Blaue Augen vs. Braune Augen: ein Experiment

Leserin icassop hat folgendes Video auf YouTube gefunden - es handelt von einem Experiment mit einer weißen, amerikanischen Grundschulklasse im Jahre 1970. Die Lehrerin bringt den Kindern bei, was Rassismus ist, wie Diskriminierung funktioniert und vor allem wie er sich anfühlt:



Für die nicht so sehr des Englischen mächtigen: Die Kinder wurden von der Lehrerin für zwei Tage nach ihrer Augenfarbe eingeteilt und dementsprechend behandelt. Zu Beginn stehen die blauäugigen an der Spitze der Klassenhierarchie. Mit einfachen Aussagen verstärkt die Lehrerin die Wirkung dieser Diskriminierung: Sie seien klüger, fleißiger und einfach besser als die braunäugigen.

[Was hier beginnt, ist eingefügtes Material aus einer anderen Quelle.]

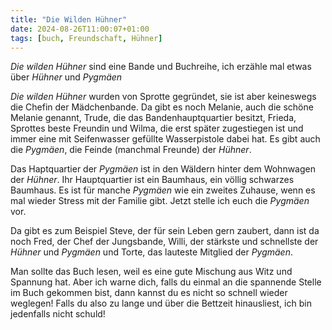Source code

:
 ```yaml
---
title: "Die Wilden Hühner"
date: 2024-08-26T11:00:07+01:00
tags: [buch, Freundschaft, Hühner]
---
```


*Die wilden Hühner* sind eine Bande und Buchreihe, ich erzähle mal etwas über *Hühner* und *Pygmäen*

*Die wilden Hühner* wurden von Sprotte gegründet, sie ist aber keineswegs die Chefin der Mädchenbande. Da gibt es noch Melanie, auch die schöne Melanie genannt, Trude, die das Bandenhauptquartier besitzt, Frieda, Sprottes beste Freundin und Wilma, die erst später zugestiegen ist und immer eine mit Seifenwasser gefüllte Wasserpistole dabei hat.
Es gibt auch die *Pygmäen*, die Feinde (manchmal Freunde) der *Hühner*. 

Das Haptquartier der *Pygmäen* ist in den Wäldern hinter dem Wohnwagen der *Hühner*. Ihr Hauptquartier ist ein Baumhaus, ein völlig schwarzes Baumhaus. Es ist für manche *Pygmäen* wie ein zweites Zuhause, wenn es mal wieder Stress mit der Familie gibt. Jetzt stelle ich euch die *Pygmäen* vor.

Da gibt es zum Beispiel Steve, der für sein Leben gern zaubert, dann ist da noch Fred, der Chef der Jungsbande, Willi, der stärkste und schnellste der *Hühner* und *Pygmäen* und Torte, das lauteste Mitglied der *Pygmäen*.

Man sollte das Buch lesen, weil es eine gute Mischung aus Witz und Spannung hat. Aber ich warne dich, falls du einmal an die spannende Stelle im Buch gekommen bist, dann kannst du es nicht so schnell wieder weglegen!
Falls du also zu lange und über die Bettzeit hinausliest, ich bin jedenfalls nicht schuld!




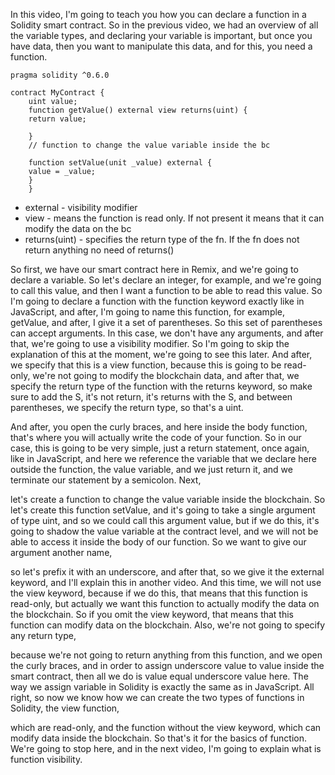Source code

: In this video,  I'm going to teach you how you can declare a function in a Solidity smart contract.  So in the previous video, we had an overview of all the variable types,  and declaring your variable is important,  but once you have data,  then you want to manipulate this data,  and for this,  you need a function. 

```solidity
pragma solidity ^0.6.0

contract MyContract {
	uint value;
	function getValue() external view returns(uint) {
	return value;
	
	}
	// function to change the value variable inside the bc
	
	function setValue(unit _value) external {
	value = _value;
	}
	}
```


- external - visibility modifier
- view - means the function is read only. If not present it means that it can modify the data on the bc
- returns(uint) - specifies the return type of the fn. If the fn does not return anything no need of returns()

So first,  we have our smart contract here in Remix,  and we're going to declare a variable. So let's declare an integer, for example, and we're going to call this value,  and then I want a function to be able to read this value.  So I'm going to declare a function with the function keyword exactly like in JavaScript,  and after,  I'm going to name this function,  for example, getValue,  and after,  I give it a set of parentheses. So this set of parentheses can accept arguments.  In this case, we don't have any arguments,  and after that, we're going to use a visibility modifier.  So I'm going to skip the explanation of this at the moment,  we're going to see this later.  And after,  we specify that this is a view function,  because this is going to be read-only,  we're not going to modify the blockchain data,  and after that, we specify the return type of the function with the returns keyword,  so make sure to add the S,  it's not return,  it's returns with the S,  and between parentheses,  we specify the return type, so that's a uint.

 And after,  you open the curly braces,  and here inside the body function,  that's where you will actually write the code of your function.  So in our case,  this is going to be very simple,  just a return statement, once again,  like in JavaScript,  and here we reference the variable that we declare here outside the function,  the value variable,  and we just return it, and we terminate our statement by a semicolon.  Next,

let's create a function to change the value variable inside the blockchain.  So let's create this function setValue,  and it's going to take a single argument of type uint, and so we could call this argument value,  but if we do this, it's going to shadow the value variable at the contract level,  and we will not be able to access it inside the body of our function.  So we want to give our argument another name,

so let's prefix it with an underscore,  and after that,  so we give it the external keyword,  and I'll explain this in another video. And this time,  we will not use the view keyword,  because if we do this,  that means that this function is read-only,  but actually we want this function to actually modify the data on the blockchain.  So if you omit the view keyword,  that means that this function can modify data on the blockchain.  Also, we're not going to specify any return type,

because we're not going to return anything from this function,  and we open the curly braces,  and in order to assign underscore value to value inside the smart contract,  then all we do is value equal underscore value here.  The way we assign variable in Solidity is exactly the same as in JavaScript.  All right, so now we know how we can create the two types of functions in Solidity, the view function,

which are read-only,  and the function without the view keyword,  which can modify data inside the blockchain.  So that's it for the basics of function.  We're going to stop here,  and in the next video,  I'm going to explain what is function visibility.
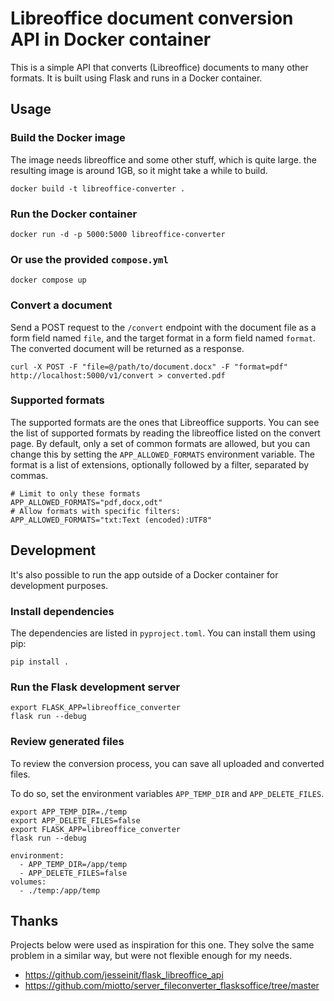 # Libreoffice document conversion API in Docker container

This is a simple API that converts (Libreoffice) documents to many other formats. It is built using Flask and runs in a Docker container.

## Usage

### Build the Docker image

The image needs libreoffice and some other stuff, which is quite large. the resulting image is around 1GB, so it might take a while to build.

```shell
docker build -t libreoffice-converter .
```

### Run the Docker container

```shell
docker run -d -p 5000:5000 libreoffice-converter
```

### Or use the provided `compose.yml`

```shell
docker compose up
```

### Convert a document

Send a POST request to the `/convert` endpoint with the document file as a form field named `file`, and the target format in a form field named `format`. The converted document will be returned as a response.

```shell
curl -X POST -F "file=@/path/to/document.docx" -F "format=pdf" http://localhost:5000/v1/convert > converted.pdf
```

### Supported formats

The supported formats are the ones that Libreoffice supports. You can see the list of supported formats by reading the libreoffice listed on the convert page.
By default, only a set of common formats are allowed, but you can change this by setting the `APP_ALLOWED_FORMATS` environment variable. The format is a list of extensions, optionally followed by a filter, separated by commas.

```shell
# Limit to only these formats
APP_ALLOWED_FORMATS="pdf,docx,odt"
# Allow formats with specific filters:
APP_ALLOWED_FORMATS="txt:Text (encoded):UTF8"
```

## Development

It's also possible to run the app outside of a Docker container for development purposes.

### Install dependencies

The dependencies are listed in `pyproject.toml`. You can install them using pip:

```shell
pip install .
```

### Run the Flask development server

```shell
export FLASK_APP=libreoffice_converter
flask run --debug
```

### Review generated files

To review the conversion process, you can save all uploaded and converted files.

To do so, set the environment variables `APP_TEMP_DIR` and `APP_DELETE_FILES`.

```shell
export APP_TEMP_DIR=./temp
export APP_DELETE_FILES=false
export FLASK_APP=libreoffice_converter
flask run --debug
```

```compose-yaml
environment:
  - APP_TEMP_DIR=/app/temp
  - APP_DELETE_FILES=false
volumes:
  - ./temp:/app/temp
```


## Thanks

Projects below were used as inspiration for this one. They solve the same problem in a similar way, but were not flexible enough for my needs.

- https://github.com/jesseinit/flask_libreoffice_api
- https://github.com/miotto/server_fileconverter_flasksoffice/tree/master
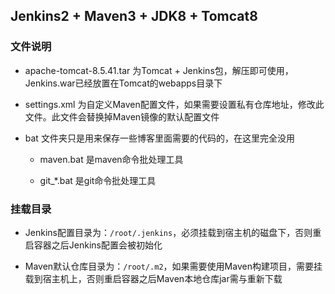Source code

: Jenkins2 + Maven3 + JDK8 + Tomcat8
---

### 文件说明

* apache-tomcat-8.5.41.tar 为Tomcat + Jenkins包，解压即可使用，Jenkins.war已经放置在Tomcat的webapps目录下

* settings.xml 为自定义Maven配置文件，如果需要设置私有仓库地址，修改此文件。此文件会替换掉Maven镜像的默认配置文件

* bat 文件夹只是用来保存一些博客里面需要的代码的，在这里完全没用

    * maven.bat 是maven命令批处理工具

    * git_*.bat 是git命令批处理工具

### 挂载目录

* Jenkins配置目录为：```/root/.jenkins```，必须挂载到宿主机的磁盘下，否则重启容器之后Jenkins配置会被初始化

* Maven默认仓库目录为：```/root/.m2```，如果需要使用Maven构建项目，需要挂载到宿主机上，否则重启容器之后Maven本地仓库jar需与重新下载
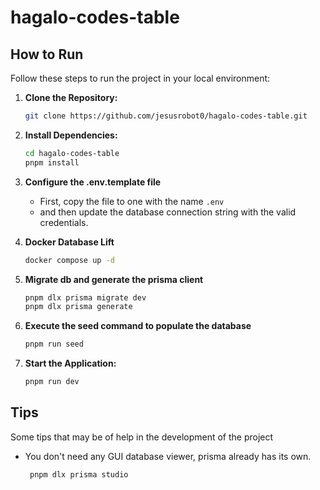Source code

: # hagalo-codes-table

## How to Run

Follow these steps to run the project in your local environment:

1. **Clone the Repository:**

   ```bash
   git clone https://github.com/jesusrobot0/hagalo-codes-table.git
   ```

2. **Install Dependencies:**

   ```bash
   cd hagalo-codes-table
   pnpm install
   ```

3. **Configure the .env.template file**

   - First, copy the file to one with the name `.env`
   - and then update the database connection string with the valid credentials.

4. **Docker Database Lift**

   ```bash
   docker compose up -d
   ```

5. **Migrate db and generate the prisma client**

   ```bash
   pnpm dlx prisma migrate dev
   pnpm dlx prisma generate
   ```

6. **Execute the seed command to populate the database**

   ```bash
   pnpm run seed
   ```

7. **Start the Application:**

   ```bash
   pnpm run dev
   ```

## Tips

Some tips that may be of help in the development of the project

- You don't need any GUI database viewer, prisma already has its own.

  ```bash
   pnpm dlx prisma studio
  ```
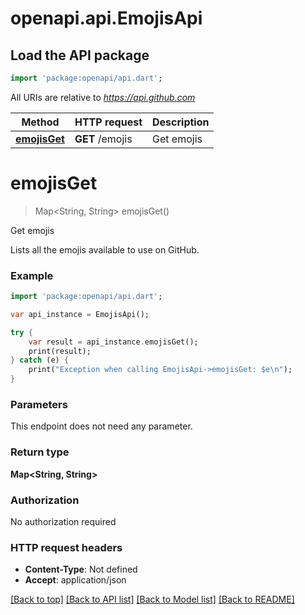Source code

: # openapi.api.EmojisApi

## Load the API package
```dart
import 'package:openapi/api.dart';
```

All URIs are relative to *https://api.github.com*

Method | HTTP request | Description
------------- | ------------- | -------------
[**emojisGet**](EmojisApi.md#emojisGet) | **GET** /emojis | Get emojis


# **emojisGet**
> Map<String, String> emojisGet()

Get emojis

Lists all the emojis available to use on GitHub.

### Example 
```dart
import 'package:openapi/api.dart';

var api_instance = EmojisApi();

try { 
    var result = api_instance.emojisGet();
    print(result);
} catch (e) {
    print("Exception when calling EmojisApi->emojisGet: $e\n");
}
```

### Parameters
This endpoint does not need any parameter.

### Return type

**Map<String, String>**

### Authorization

No authorization required

### HTTP request headers

 - **Content-Type**: Not defined
 - **Accept**: application/json

[[Back to top]](#) [[Back to API list]](../README.md#documentation-for-api-endpoints) [[Back to Model list]](../README.md#documentation-for-models) [[Back to README]](../README.md)

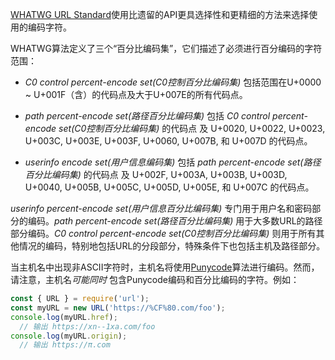 
[WHATWG URL Standard][]使用比遗留的API更具选择性和更精细的方法来选择使用的编码字符。

WHATWG算法定义了三个“百分比编码集”，它们描述了必须进行百分编码的字符范围：

* *C0 control percent-encode set(C0控制百分比编码集)* 包括范围在U+0000 ~ U+001F（含）的代码点及大于U+007E的所有代码点。

* *path percent-encode set(路径百分比编码集)* 包括 *C0 control percent-encode set(C0控制百分比编码集)* 的代码点 及 U+0020, U+0022, U+0023, U+003C, U+003E, U+003F, U+0060, U+007B, 和 U+007D 的代码点。

* *userinfo encode set(用户信息编码集)* 包括 *path percent-encode set(路径百分比编码集)* 的代码点 及 U+002F, U+003A, U+003B, U+003D, U+0040, U+005B, U+005C, U+005D, U+005E, 和 U+007C 的代码点。

*userinfo percent-encode set(用户信息百分比编码集)* 专门用于用户名和密码部分的编码。*path percent-encode set(路径百分比编码集)* 用于大多数URL的路径部分编码。*C0 control percent-encode set(C0控制百分比编码集)* 则用于所有其他情况的编码，特别地包括URL的分段部分，特殊条件下也包括主机及路径部分。

当主机名中出现非ASCII字符时，主机名将使用[Punycode][]算法进行编码。然而，请注意，主机名*可能同时* 包含Punycode编码和百分比编码的字符。例如：

```js
const { URL } = require('url');
const myURL = new URL('https://%CF%80.com/foo');
console.log(myURL.href);
  // 输出 https://xn--1xa.com/foo
console.log(myURL.origin);
  // 输出 https://π.com
```

[`Error`]: errors.html#errors_class_error
[`JSON.stringify()`]: https://developer.mozilla.org/en/docs/Web/JavaScript/Reference/Global_Objects/JSON/stringify
[`Map`]: https://developer.mozilla.org/en-US/docs/Web/JavaScript/Reference/Global_Objects/Map
[`TypeError`]: errors.html#errors_class_typeerror
[`URLSearchParams`]: #url_class_urlsearchparams
[`array.toString()`]: https://developer.mozilla.org/en-US/docs/Web/JavaScript/Reference/Global_Objects/Array/toString
[`new URL()`]: #url_constructor_new_url_input_base
[`querystring`]: querystring.html
[`require('url').format()`]: #url_url_format_url_options
[`url.domainToASCII()`]: #url_url_domaintoascii_domain
[`url.domainToUnicode()`]: #url_url_domaintounicode_domain
[`url.format()`]: #url_url_format_urlobject
[`url.href`]: #url_url_href
[`url.parse()`]: #url_url_parse_urlstring_parsequerystring_slashesdenotehost
[`url.search`]: #url_url_search
[`url.toJSON()`]: #url_url_tojson
[`url.toString()`]: #url_url_tostring
[`urlSearchParams.entries()`]: #url_urlsearchparams_entries
[`urlSearchParams@@iterator()`]: #url_urlsearchparams_iterator
[Punycode]: https://tools.ietf.org/html/rfc5891#section-4.4
[WHATWG URL Standard]: https://url.spec.whatwg.org/
[WHATWG URL]: #url_the_whatwg_url_api
[examples of parsed URLs]: https://url.spec.whatwg.org/#example-url-parsing
[percent-encoded]: #whatwg-percent-encoding
[stable sorting algorithm]: https://en.wikipedia.org/wiki/Sorting_algorithm#Stability
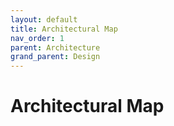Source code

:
 ```yaml
---
layout: default
title: Architectural Map
nav_order: 1
parent: Architecture
grand_parent: Design
---
```

# Architectural Map
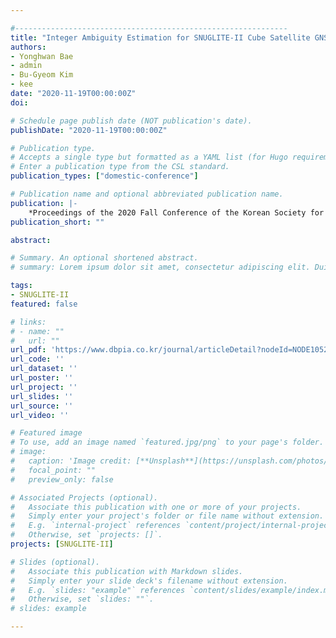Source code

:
 ```yaml
---

#-------------------------------------------------------------
title: "Integer Ambiguity Estimation for SNUGLITE-II Cube Satellite GNSS-based Attitude Determination"
authors:
- Yonghwan Bae
- admin
- Bu-Gyeom Kim
- kee
date: "2020-11-19T00:00:00Z"
doi:

# Schedule page publish date (NOT publication's date).
publishDate: "2020-11-19T00:00:00Z"

# Publication type.
# Accepts a single type but formatted as a YAML list (for Hugo requirements).
# Enter a publication type from the CSL standard.
publication_types: ["domestic-conference"]

# Publication name and optional abbreviated publication name.
publication: |-
    *Proceedings of the 2020 Fall Conference of the Korean Society for Aeronautical and Space Sciences (KSAS)*, Jeju, Korea, November 2020, pp. 526-527
publication_short: ""

abstract:

# Summary. An optional shortened abstract.
# summary: Lorem ipsum dolor sit amet, consectetur adipiscing elit. Duis posuere tellus ac convallis placerat. Proin tincidunt magna sed ex sollicitudin condimentum.

tags:
- SNUGLITE-II
featured: false

# links:
# - name: ""
#   url: ""
url_pdf: 'https://www.dbpia.co.kr/journal/articleDetail?nodeId=NODE10526170'
url_code: ''
url_dataset: ''
url_poster: ''
url_project: ''
url_slides: ''
url_source: ''
url_video: ''

# Featured image
# To use, add an image named `featured.jpg/png` to your page's folder. 
# image:
#   caption: 'Image credit: [**Unsplash**](https://unsplash.com/photos/jdD8gXaTZsc)'
#   focal_point: ""
#   preview_only: false

# Associated Projects (optional).
#   Associate this publication with one or more of your projects.
#   Simply enter your project's folder or file name without extension.
#   E.g. `internal-project` references `content/project/internal-project/index.md`.
#   Otherwise, set `projects: []`.
projects: [SNUGLITE-II]

# Slides (optional).
#   Associate this publication with Markdown slides.
#   Simply enter your slide deck's filename without extension.
#   E.g. `slides: "example"` references `content/slides/example/index.md`.
#   Otherwise, set `slides: ""`.
# slides: example

---
```


<!-- {{% callout note %}}
Click the *Cite* button above to demo the feature to enable visitors to import publication metadata into their reference management software.
{{% /callout %}}

{{% callout note %}}
Create your slides in Markdown - click the *Slides* button to check out the example.
{{% /callout %}}

Add the publication's **full text** or **supplementary notes** here. You can use rich formatting such as including [code, math, and images](https://docs.hugoblox.com/content/writing-markdown-latex/). -->
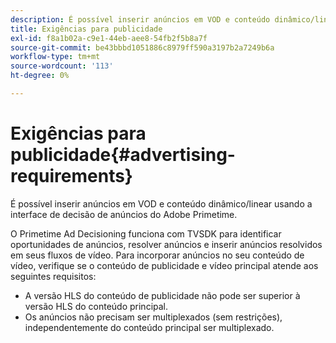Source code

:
 ```yaml
---
description: É possível inserir anúncios em VOD e conteúdo dinâmico/linear usando a interface de decisão de anúncios do Adobe Primetime.
title: Exigências para publicidade
exl-id: f8a1b02a-c9e1-44eb-aee8-54fb2f5b8a7f
source-git-commit: be43bbbd1051886c8979ff590a3197b2a7249b6a
workflow-type: tm+mt
source-wordcount: '113'
ht-degree: 0%

---
```


# Exigências para publicidade{#advertising-requirements}

É possível inserir anúncios em VOD e conteúdo dinâmico/linear usando a interface de decisão de anúncios do Adobe Primetime.

<!--<a id="section_4889E0ED7A4241D98E61AD6C846B84B6"></a>-->

O Primetime Ad Decisioning funciona com TVSDK para identificar oportunidades de anúncios, resolver anúncios e inserir anúncios resolvidos em seus fluxos de vídeo.
Para incorporar anúncios no seu conteúdo de vídeo, verifique se o conteúdo de publicidade e vídeo principal atende aos seguintes requisitos:

* A versão HLS do conteúdo de publicidade não pode ser superior à versão HLS do conteúdo principal.
* Os anúncios não precisam ser multiplexados (sem restrições), independentemente do conteúdo principal ser multiplexado.
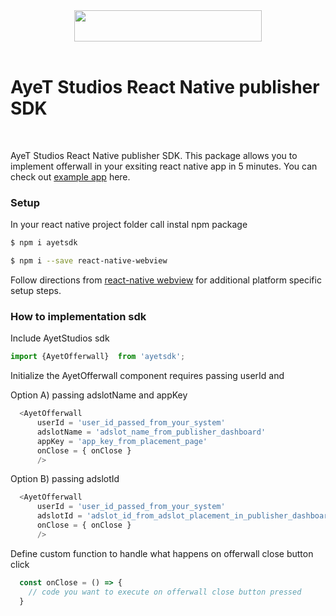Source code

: <div align="center">
  <img src="https://d1mys92jzce605.cloudfront.net/assets/cmsfiles_4d7238de7f07a45bd3ddbf9cfea8ba5eb6b62bbd.png" width="300" height="50"/>
  <br/>
</div>
<br/>

# AyeT Studios React Native publisher SDK

<br/>

AyeT Studios React Native publisher SDK. This package allows you to implement offerwall in your exsiting react native app in 5 minutes. You can check out [example app](https://github.com/ayetstudios/ayetstudiosreactnativedemo) here.


### Setup 

In your react native project folder call instal npm package 

```sh
$ npm i ayetsdk
```

```sh
$ npm i --save react-native-webview
```

Follow directions from [react-native webview](https://github.com/react-native-webview/react-native-webview) for additional platform specific setup steps.

### How to implementation sdk


Include AyetStudios sdk

```javascript
import {AyetOfferwall}  from 'ayetsdk';
```

Initialize the AyetOfferwall component requires passing userId and 

Option A) passing adslotName and appKey

```javascript
  <AyetOfferwall 
      userId = 'user_id_passed_from_your_system'
      adslotName = 'adslot_name_from_publisher_dashboard'
      appKey = 'app_key_from_placement_page'
      onClose = { onClose } 
      />
```

Option B) passing adslotId

```javascript
  <AyetOfferwall 
      userId = 'user_id_passed_from_your_system'
      adslotId = 'adslot_id_from_adslot_placement_in_publisher_dashboard'
      onClose = { onClose } 
      />
```


Define custom function to handle what happens on offerwall close button click

```javascript
  const onClose = () => {
    // code you want to execute on offerwall close button pressed  
  }
```






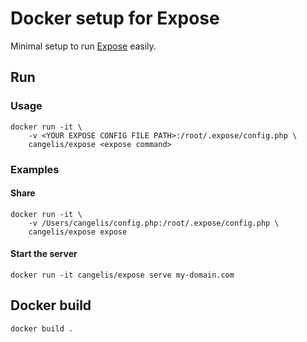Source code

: # Docker setup for Expose

Minimal setup to run [Expose](https://github.com/beyondcode/expose) easily.

## Run

### Usage

```
docker run -it \
    -v <YOUR EXPOSE CONFIG FILE PATH>:/root/.expose/config.php \
    cangelis/expose <expose command>
```

### Examples

#### Share

```
docker run -it \
    -v /Users/cangelis/config.php:/root/.expose/config.php \
    cangelis/expose expose
```

#### Start the server

```
docker run -it cangelis/expose serve my-domain.com
```

## Docker build

```
docker build .
```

Die Blauäugigen bekommen eine längere Pause und werden überhaupt bevorzugt behandelt.

Auf dem Schulhof während der Pause wird deutlich, was die Vorverurteilung und die Marginalisierung mit den braunäugigen Kindern macht: Sie werden schüchtern, ziehen sich zurück, trauen sich nichts mehr zu und werden obendrein noch mit "brown-eye" gehänselt. Ihre Körpersprache verändert sich, wirkt bedrückt und klein. Beim Kartenspiel sind sie entscheidend langsamer.

Die Lehrerin kommentiert das Ganze folgendermaßen:
I watched what had been marvellous, cooperative, wonderful, thoughtful children turn into nasty, vicious, discriminating little third-graders in a space of fifteen minutes.
Nach einem Tag dreht sich das Verhältnis um: Nun sind die Braunäugigen in diesem Experiment die besseren Menschen und prompt werden die Blauäugigen in ihren Leistungen beim Kartenspiel schlechter, wirken gehemmt und bedrückt.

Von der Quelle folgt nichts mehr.